EXERCISE DESCRIPTION:
Check every line below for the word "sample" and give only the number of lines where it appears.

START PROVIDED ENTRIES

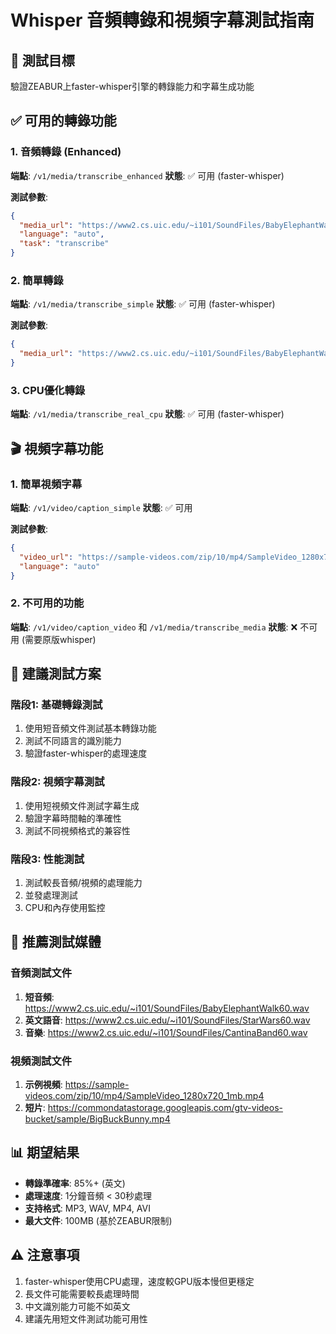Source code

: ﻿# Whisper 音頻轉錄和視頻字幕測試指南

## 🎯 測試目標
驗證ZEABUR上faster-whisper引擎的轉錄能力和字幕生成功能

## ✅ 可用的轉錄功能

### 1. 音頻轉錄 (Enhanced)
**端點**: `/v1/media/transcribe_enhanced`
**狀態**: ✅ 可用 (faster-whisper)

**測試參數**:
```json
{
  "media_url": "https://www2.cs.uic.edu/~i101/SoundFiles/BabyElephantWalk60.wav",
  "language": "auto",
  "task": "transcribe"
}
```

### 2. 簡單轉錄
**端點**: `/v1/media/transcribe_simple`
**狀態**: ✅ 可用 (faster-whisper)

**測試參數**:
```json
{
  "media_url": "https://www2.cs.uic.edu/~i101/SoundFiles/BabyElephantWalk60.wav"
}
```

### 3. CPU優化轉錄
**端點**: `/v1/media/transcribe_real_cpu`
**狀態**: ✅ 可用 (faster-whisper)

## 🎬 視頻字幕功能

### 1. 簡單視頻字幕
**端點**: `/v1/video/caption_simple`
**狀態**: ✅ 可用

**測試參數**:
```json
{
  "video_url": "https://sample-videos.com/zip/10/mp4/SampleVideo_1280x720_1mb.mp4",
  "language": "auto"
}
```

### 2. 不可用的功能
**端點**: `/v1/video/caption_video` 和 `/v1/media/transcribe_media`
**狀態**: ❌ 不可用 (需要原版whisper)

## 🧪 建議測試方案

### 階段1: 基礎轉錄測試
1. 使用短音頻文件測試基本轉錄功能
2. 測試不同語言的識別能力
3. 驗證faster-whisper的處理速度

### 階段2: 視頻字幕測試
1. 使用短視頻文件測試字幕生成
2. 驗證字幕時間軸的準確性
3. 測試不同視頻格式的兼容性

### 階段3: 性能測試
1. 測試較長音頻/視頻的處理能力
2. 並發處理測試
3. CPU和內存使用監控

## 🎯 推薦測試媒體

### 音頻測試文件
1. **短音頻**: https://www2.cs.uic.edu/~i101/SoundFiles/BabyElephantWalk60.wav
2. **英文語音**: https://www2.cs.uic.edu/~i101/SoundFiles/StarWars60.wav
3. **音樂**: https://www2.cs.uic.edu/~i101/SoundFiles/CantinaBand60.wav

### 視頻測試文件
1. **示例視頻**: https://sample-videos.com/zip/10/mp4/SampleVideo_1280x720_1mb.mp4
2. **短片**: https://commondatastorage.googleapis.com/gtv-videos-bucket/sample/BigBuckBunny.mp4

## 📊 期望結果
- **轉錄準確率**: 85%+ (英文)
- **處理速度**: 1分鐘音頻 < 30秒處理
- **支持格式**: MP3, WAV, MP4, AVI
- **最大文件**: 100MB (基於ZEABUR限制)

## ⚠️ 注意事項
1. faster-whisper使用CPU處理，速度較GPU版本慢但更穩定
2. 長文件可能需要較長處理時間
3. 中文識別能力可能不如英文
4. 建議先用短文件測試功能可用性





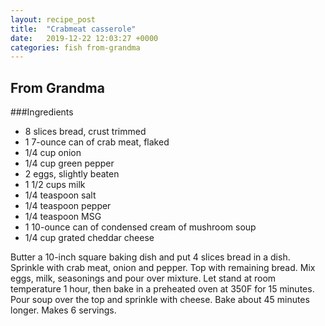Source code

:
 ```yaml
---
layout: recipe_post
title:  "Crabmeat casserole"
date:   2019-12-22 12:03:27 +0000
categories: fish from-grandma
---
```


## From Grandma
###Ingredients
* 8 slices bread, crust trimmed
* 1 7-ounce can of crab meat, flaked
* 1/4 cup onion 
* 1/4 cup green pepper
* 2 eggs, slightly beaten
* 1 1/2 cups milk
* 1/4 teaspoon salt
* 1/4 teaspoon pepper
* 1/4 teaspoon MSG
* 1 10-ounce can of condensed cream of mushroom soup
* 1/4 cup grated cheddar cheese


Butter a 10-inch square baking dish and put 4 slices bread in a dish. Sprinkle with crab meat, onion and pepper. Top with remaining bread. Mix eggs, milk, seasonings and pour over mixture. Let stand at room temperature 1 hour, then bake in a preheated oven at 350F for 15 minutes. Pour soup over the top and sprinkle with cheese. Bake about 45 minutes longer. Makes 6 servings.
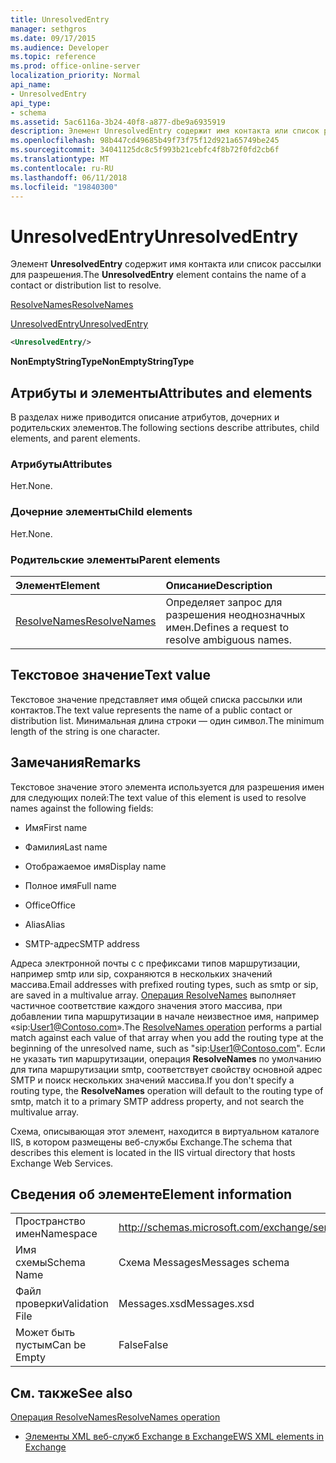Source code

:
 ```yaml
---
title: UnresolvedEntry
manager: sethgros
ms.date: 09/17/2015
ms.audience: Developer
ms.topic: reference
ms.prod: office-online-server
localization_priority: Normal
api_name:
- UnresolvedEntry
api_type:
- schema
ms.assetid: 5ac6116a-3b24-40f8-a877-dbe9a6935919
description: Элемент UnresolvedEntry содержит имя контакта или список рассылки для разрешения.
ms.openlocfilehash: 98b447cd49685b49f73f75f12d921a65749be245
ms.sourcegitcommit: 34041125dc8c5f993b21cebfc4f8b72f0fd2cb6f
ms.translationtype: MT
ms.contentlocale: ru-RU
ms.lasthandoff: 06/11/2018
ms.locfileid: "19840300"
---
```

# <a name="unresolvedentry"></a><span data-ttu-id="07148-103">UnresolvedEntry</span><span class="sxs-lookup"><span data-stu-id="07148-103">UnresolvedEntry</span></span>

<span data-ttu-id="07148-104">Элемент **UnresolvedEntry** содержит имя контакта или список рассылки для разрешения.</span><span class="sxs-lookup"><span data-stu-id="07148-104">The **UnresolvedEntry** element contains the name of a contact or distribution list to resolve.</span></span> 
  
[<span data-ttu-id="07148-105">ResolveNames</span><span class="sxs-lookup"><span data-stu-id="07148-105">ResolveNames</span></span>](resolvenames.md)
  
[<span data-ttu-id="07148-106">UnresolvedEntry</span><span class="sxs-lookup"><span data-stu-id="07148-106">UnresolvedEntry</span></span>](unresolvedentry.md)
  
```xml
<UnresolvedEntry/>
```

 <span data-ttu-id="07148-107">**NonEmptyStringType**</span><span class="sxs-lookup"><span data-stu-id="07148-107">**NonEmptyStringType**</span></span>
## <a name="attributes-and-elements"></a><span data-ttu-id="07148-108">Атрибуты и элементы</span><span class="sxs-lookup"><span data-stu-id="07148-108">Attributes and elements</span></span>

<span data-ttu-id="07148-109">В разделах ниже приводится описание атрибутов, дочерних и родительских элементов.</span><span class="sxs-lookup"><span data-stu-id="07148-109">The following sections describe attributes, child elements, and parent elements.</span></span>
  
### <a name="attributes"></a><span data-ttu-id="07148-110">Атрибуты</span><span class="sxs-lookup"><span data-stu-id="07148-110">Attributes</span></span>

<span data-ttu-id="07148-111">Нет.</span><span class="sxs-lookup"><span data-stu-id="07148-111">None.</span></span>
  
### <a name="child-elements"></a><span data-ttu-id="07148-112">Дочерние элементы</span><span class="sxs-lookup"><span data-stu-id="07148-112">Child elements</span></span>

<span data-ttu-id="07148-113">Нет.</span><span class="sxs-lookup"><span data-stu-id="07148-113">None.</span></span>
  
### <a name="parent-elements"></a><span data-ttu-id="07148-114">Родительские элементы</span><span class="sxs-lookup"><span data-stu-id="07148-114">Parent elements</span></span>

|<span data-ttu-id="07148-115">**Элемент**</span><span class="sxs-lookup"><span data-stu-id="07148-115">**Element**</span></span>|<span data-ttu-id="07148-116">**Описание**</span><span class="sxs-lookup"><span data-stu-id="07148-116">**Description**</span></span>|
|:-----|:-----|
|[<span data-ttu-id="07148-117">ResolveNames</span><span class="sxs-lookup"><span data-stu-id="07148-117">ResolveNames</span></span>](resolvenames.md) <br/> |<span data-ttu-id="07148-118">Определяет запрос для разрешения неоднозначных имен.</span><span class="sxs-lookup"><span data-stu-id="07148-118">Defines a request to resolve ambiguous names.</span></span>  <br/> |
   
## <a name="text-value"></a><span data-ttu-id="07148-119">Текстовое значение</span><span class="sxs-lookup"><span data-stu-id="07148-119">Text value</span></span>

<span data-ttu-id="07148-120">Текстовое значение представляет имя общей списка рассылки или контактов.</span><span class="sxs-lookup"><span data-stu-id="07148-120">The text value represents the name of a public contact or distribution list.</span></span> <span data-ttu-id="07148-121">Минимальная длина строки — один символ.</span><span class="sxs-lookup"><span data-stu-id="07148-121">The minimum length of the string is one character.</span></span>
  
## <a name="remarks"></a><span data-ttu-id="07148-122">Замечания</span><span class="sxs-lookup"><span data-stu-id="07148-122">Remarks</span></span>

<span data-ttu-id="07148-123">Текстовое значение этого элемента используется для разрешения имен для следующих полей:</span><span class="sxs-lookup"><span data-stu-id="07148-123">The text value of this element is used to resolve names against the following fields:</span></span>
  
- <span data-ttu-id="07148-124">Имя</span><span class="sxs-lookup"><span data-stu-id="07148-124">First name</span></span>
    
- <span data-ttu-id="07148-125">Фамилия</span><span class="sxs-lookup"><span data-stu-id="07148-125">Last name</span></span>
    
- <span data-ttu-id="07148-126">Отображаемое имя</span><span class="sxs-lookup"><span data-stu-id="07148-126">Display name</span></span>
    
- <span data-ttu-id="07148-127">Полное имя</span><span class="sxs-lookup"><span data-stu-id="07148-127">Full name</span></span>
    
- <span data-ttu-id="07148-128">Office</span><span class="sxs-lookup"><span data-stu-id="07148-128">Office</span></span>
    
- <span data-ttu-id="07148-129">Alias</span><span class="sxs-lookup"><span data-stu-id="07148-129">Alias</span></span>
    
- <span data-ttu-id="07148-130">SMTP-адрес</span><span class="sxs-lookup"><span data-stu-id="07148-130">SMTP address</span></span>
    
<span data-ttu-id="07148-131">Адреса электронной почты с с префиксами типов маршрутизации, например smtp или sip, сохраняются в нескольких значений массива.</span><span class="sxs-lookup"><span data-stu-id="07148-131">Email addresses with prefixed routing types, such as smtp or sip, are saved in a multivalue array.</span></span> <span data-ttu-id="07148-132">[Операция ResolveNames](resolvenames-operation.md) выполняет частичное соответствие каждого значения этого массива, при добавлении типа маршрутизации в начале неизвестное имя, например «sip:User1@Contoso.com».</span><span class="sxs-lookup"><span data-stu-id="07148-132">The [ResolveNames operation](resolvenames-operation.md) performs a partial match against each value of that array when you add the routing type at the beginning of the unresolved name, such as "sip:User1@Contoso.com".</span></span> <span data-ttu-id="07148-133">Если не указать тип маршрутизации, операция **ResolveNames** по умолчанию для типа маршрутизации smtp, соответствует свойству основной адрес SMTP и поиск нескольких значений массива.</span><span class="sxs-lookup"><span data-stu-id="07148-133">If you don't specify a routing type, the **ResolveNames** operation will default to the routing type of smtp, match it to a primary SMTP address property, and not search the multivalue array.</span></span> 
  
<span data-ttu-id="07148-134">Схема, описывающая этот элемент, находится в виртуальном каталоге IIS, в котором размещены веб-службы Exchange.</span><span class="sxs-lookup"><span data-stu-id="07148-134">The schema that describes this element is located in the IIS virtual directory that hosts Exchange Web Services.</span></span>
  
## <a name="element-information"></a><span data-ttu-id="07148-135">Сведения об элементе</span><span class="sxs-lookup"><span data-stu-id="07148-135">Element information</span></span>

|||
|:-----|:-----|
|<span data-ttu-id="07148-136">Пространство имен</span><span class="sxs-lookup"><span data-stu-id="07148-136">Namespace</span></span>  <br/> |http://schemas.microsoft.com/exchange/services/2006/messages  <br/> |
|<span data-ttu-id="07148-137">Имя схемы</span><span class="sxs-lookup"><span data-stu-id="07148-137">Schema Name</span></span>  <br/> |<span data-ttu-id="07148-138">Схема Messages</span><span class="sxs-lookup"><span data-stu-id="07148-138">Messages schema</span></span>  <br/> |
|<span data-ttu-id="07148-139">Файл проверки</span><span class="sxs-lookup"><span data-stu-id="07148-139">Validation File</span></span>  <br/> |<span data-ttu-id="07148-140">Messages.xsd</span><span class="sxs-lookup"><span data-stu-id="07148-140">Messages.xsd</span></span>  <br/> |
|<span data-ttu-id="07148-141">Может быть пустым</span><span class="sxs-lookup"><span data-stu-id="07148-141">Can be Empty</span></span>  <br/> |<span data-ttu-id="07148-142">False</span><span class="sxs-lookup"><span data-stu-id="07148-142">False</span></span>  <br/> |
   
## <a name="see-also"></a><span data-ttu-id="07148-143">См. также</span><span class="sxs-lookup"><span data-stu-id="07148-143">See also</span></span>



[<span data-ttu-id="07148-144">Операция ResolveNames</span><span class="sxs-lookup"><span data-stu-id="07148-144">ResolveNames operation</span></span>](resolvenames-operation.md)


- [<span data-ttu-id="07148-145">Элементы XML веб-служб Exchange в Exchange</span><span class="sxs-lookup"><span data-stu-id="07148-145">EWS XML elements in Exchange</span></span>](ews-xml-elements-in-exchange.md)

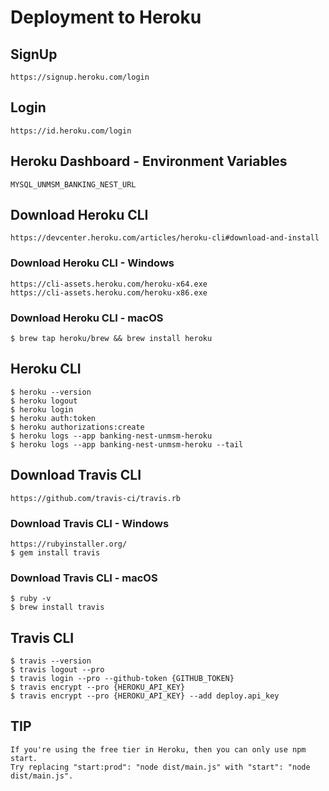 # Deployment to Heroku

## SignUp

```
https://signup.heroku.com/login
```

## Login

```
https://id.heroku.com/login
```

## Heroku Dashboard - Environment Variables

```
MYSQL_UNMSM_BANKING_NEST_URL
```

## Download Heroku CLI

```
https://devcenter.heroku.com/articles/heroku-cli#download-and-install
```

### Download Heroku CLI - Windows

```
https://cli-assets.heroku.com/heroku-x64.exe
https://cli-assets.heroku.com/heroku-x86.exe
```

### Download Heroku CLI - macOS

```
$ brew tap heroku/brew && brew install heroku
```

## Heroku CLI

```
$ heroku --version
$ heroku logout
$ heroku login
$ heroku auth:token
$ heroku authorizations:create
$ heroku logs --app banking-nest-unmsm-heroku
$ heroku logs --app banking-nest-unmsm-heroku --tail
```

## Download Travis CLI

```
https://github.com/travis-ci/travis.rb
```

### Download Travis CLI - Windows

```
https://rubyinstaller.org/
$ gem install travis
```

### Download Travis CLI - macOS

```
$ ruby -v
$ brew install travis
```

## Travis CLI

```
$ travis --version
$ travis logout --pro
$ travis login --pro --github-token {GITHUB_TOKEN}
$ travis encrypt --pro {HEROKU_API_KEY}
$ travis encrypt --pro {HEROKU_API_KEY} --add deploy.api_key
```

## TIP

```
If you're using the free tier in Heroku, then you can only use npm start.
Try replacing "start:prod": "node dist/main.js" with "start": "node dist/main.js".
```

END PROVIDED ENTRIES

ANSWER TO THE EXERCISE:
3